For there have already been rumblings of concern that Bruno, rather than exposing and ridiculing homophobia (in the way that Borat lampooned anti-Semitism) might actively encourage it. While Baron Cohen used the fact that he is Jewish to deflect criticism of Borat, the fact that he is heterosexual makes Bruno a more troubling prospect. In fact, the homophobes in the film are so utterly ridiculous - the creepy "gay converter" and the anti-gay marriage protester who gets tangled up in his own "God hates Fags" banner when Bruno comes running at him in the street, naked and chained to his assistant in a bondage harness - that this will surely not be the case. The sexuality of Bruno is only one strand of a film in which Baron Cohen embarrasses, without a trace of squeamishness, everyone from pushy mothers to vacuous celebrities, belligerent television viewers and charity parasites.

Bruno is the host of "Funkyzeit", "the most important tv fashion show in any German-speaking country. Except Germany". Shunned by his home country after disgracing himself at a Milan catwalk show, where he literally brings the house down thanks to a destructively sticky velcro suit, Bruno sets out for L.A to become "the biggest Austrian superstar since Hitler". His path to fame takes in acting, an abortive attempt at a sex tape (with former Republican presidential candidate Ron Paul, no less), founding his own charity ("Darfur is sooo over. What's Dar-five?"), brokering Middle Eastern peace and adopting an African baby.

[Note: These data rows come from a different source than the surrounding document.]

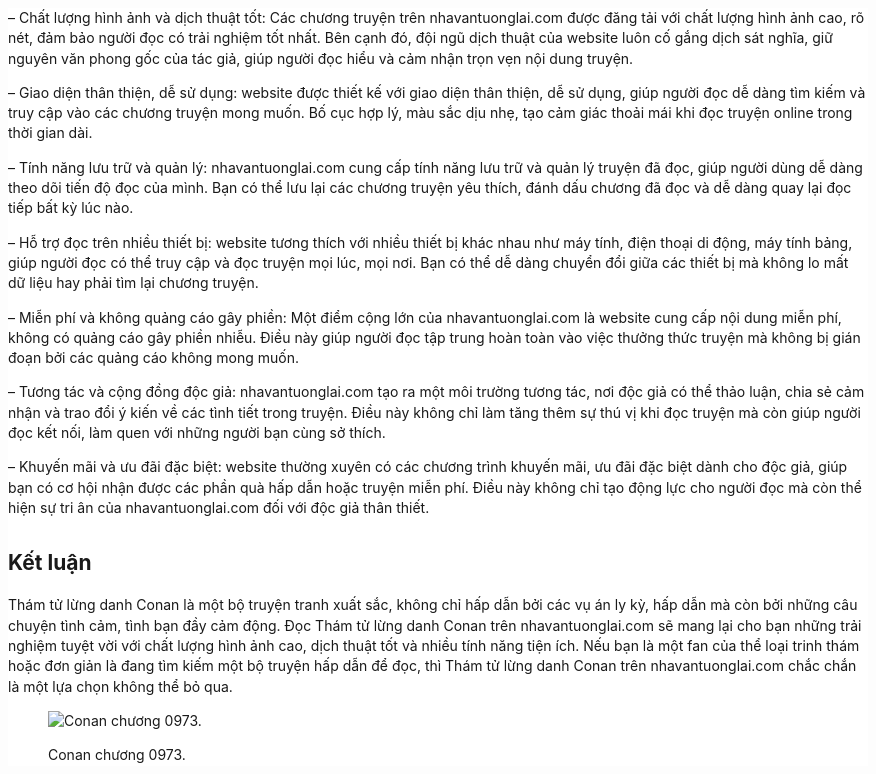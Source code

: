 – Chất lượng hình ảnh và dịch thuật tốt: Các chương truyện trên nhavantuonglai.com được đăng tải với chất lượng hình ảnh cao, rõ nét, đảm bảo người đọc có trải nghiệm tốt nhất. Bên cạnh đó, đội ngũ dịch thuật của website luôn cố gắng dịch sát nghĩa, giữ nguyên văn phong gốc của tác giả, giúp người đọc hiểu và cảm nhận trọn vẹn nội dung truyện.

– Giao diện thân thiện, dễ sử dụng: website được thiết kế với giao diện thân thiện, dễ sử dụng, giúp người đọc dễ dàng tìm kiếm và truy cập vào các chương truyện mong muốn. Bố cục hợp lý, màu sắc dịu nhẹ, tạo cảm giác thoải mái khi đọc truyện online trong thời gian dài.

– Tính năng lưu trữ và quản lý: nhavantuonglai.com cung cấp tính năng lưu trữ và quản lý truyện đã đọc, giúp người dùng dễ dàng theo dõi tiến độ đọc của mình. Bạn có thể lưu lại các chương truyện yêu thích, đánh dấu chương đã đọc và dễ dàng quay lại đọc tiếp bất kỳ lúc nào.

– Hỗ trợ đọc trên nhiều thiết bị: website tương thích với nhiều thiết bị khác nhau như máy tính, điện thoại di động, máy tính bảng, giúp người đọc có thể truy cập và đọc truyện mọi lúc, mọi nơi. Bạn có thể dễ dàng chuyển đổi giữa các thiết bị mà không lo mất dữ liệu hay phải tìm lại chương truyện.

– Miễn phí và không quảng cáo gây phiền: Một điểm cộng lớn của nhavantuonglai.com là website cung cấp nội dung miễn phí, không có quảng cáo gây phiền nhiễu. Điều này giúp người đọc tập trung hoàn toàn vào việc thưởng thức truyện mà không bị gián đoạn bởi các quảng cáo không mong muốn.

– Tương tác và cộng đồng độc giả: nhavantuonglai.com tạo ra một môi trường tương tác, nơi độc giả có thể thảo luận, chia sẻ cảm nhận và trao đổi ý kiến về các tình tiết trong truyện. Điều này không chỉ làm tăng thêm sự thú vị khi đọc truyện mà còn giúp người đọc kết nối, làm quen với những người bạn cùng sở thích.

– Khuyến mãi và ưu đãi đặc biệt: website thường xuyên có các chương trình khuyến mãi, ưu đãi đặc biệt dành cho độc giả, giúp bạn có cơ hội nhận được các phần quà hấp dẫn hoặc truyện miễn phí. Điều này không chỉ tạo động lực cho người đọc mà còn thể hiện sự tri ân của nhavantuonglai.com đối với độc giả thân thiết.

## Kết luận

Thám tử lừng danh Conan là một bộ truyện tranh xuất sắc, không chỉ hấp dẫn bởi các vụ án ly kỳ, hấp dẫn mà còn bởi những câu chuyện tình cảm, tình bạn đầy cảm động. Đọc Thám tử lừng danh Conan trên nhavantuonglai.com sẽ mang lại cho bạn những trải nghiệm tuyệt vời với chất lượng hình ảnh cao, dịch thuật tốt và nhiều tính năng tiện ích. Nếu bạn là một fan của thể loại trinh thám hoặc đơn giản là đang tìm kiếm một bộ truyện hấp dẫn để đọc, thì Thám tử lừng danh Conan trên nhavantuonglai.com chắc chắn là một lựa chọn không thể bỏ qua.

<figure><img src="https://nhavantuonglai.com/image/cover/001-273.jpg" alt="Conan chương 0973." title="Conan chương 0973." height=100% width=100%><figcaption><p>Conan chương 0973.</p></figcaption></figure>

As with Borat, there are several, occasionally familiar, set pieces, all breathtaking in their guile - dressing his adopted son in a cropped top emblazoned with "gay-by", an explicit swingers party and a climactic cage fight which transfigures into a tender all-male love scene in front of a baying mob. But unlike Borat, the lines aren't blurred enough. Bruno and his exploits are too outrageous and, particularly in the light of the Eminem episode, no longer believable. Without the worrisome, compelling ring of truth, these big scenes drag a little.

He's better at the smaller jokes, when he reins himself in a little. There's a brilliant moment when he confuses Hamas with humous during peace talks and a fabulous baby audition montage. Watching Bruno trying to blend in as an extra is a joy as is his tv magazine show, which includes an item discussing the famous foetuses of pregnant celebrities.

The film ends with a charity record for which the great and the good come out to parody themselves as they've done before on Comic Relief and Ricky Gervais' Extras. This unoriginal finale feels like Baron Cohen's last big blowout, an indulgent if deserved goodbye to a triumphant trilogy of spoofs - Ali G, Borat and Bruno - which have now, surely, reached the end of the line. Still, I can't wait to see what he does next.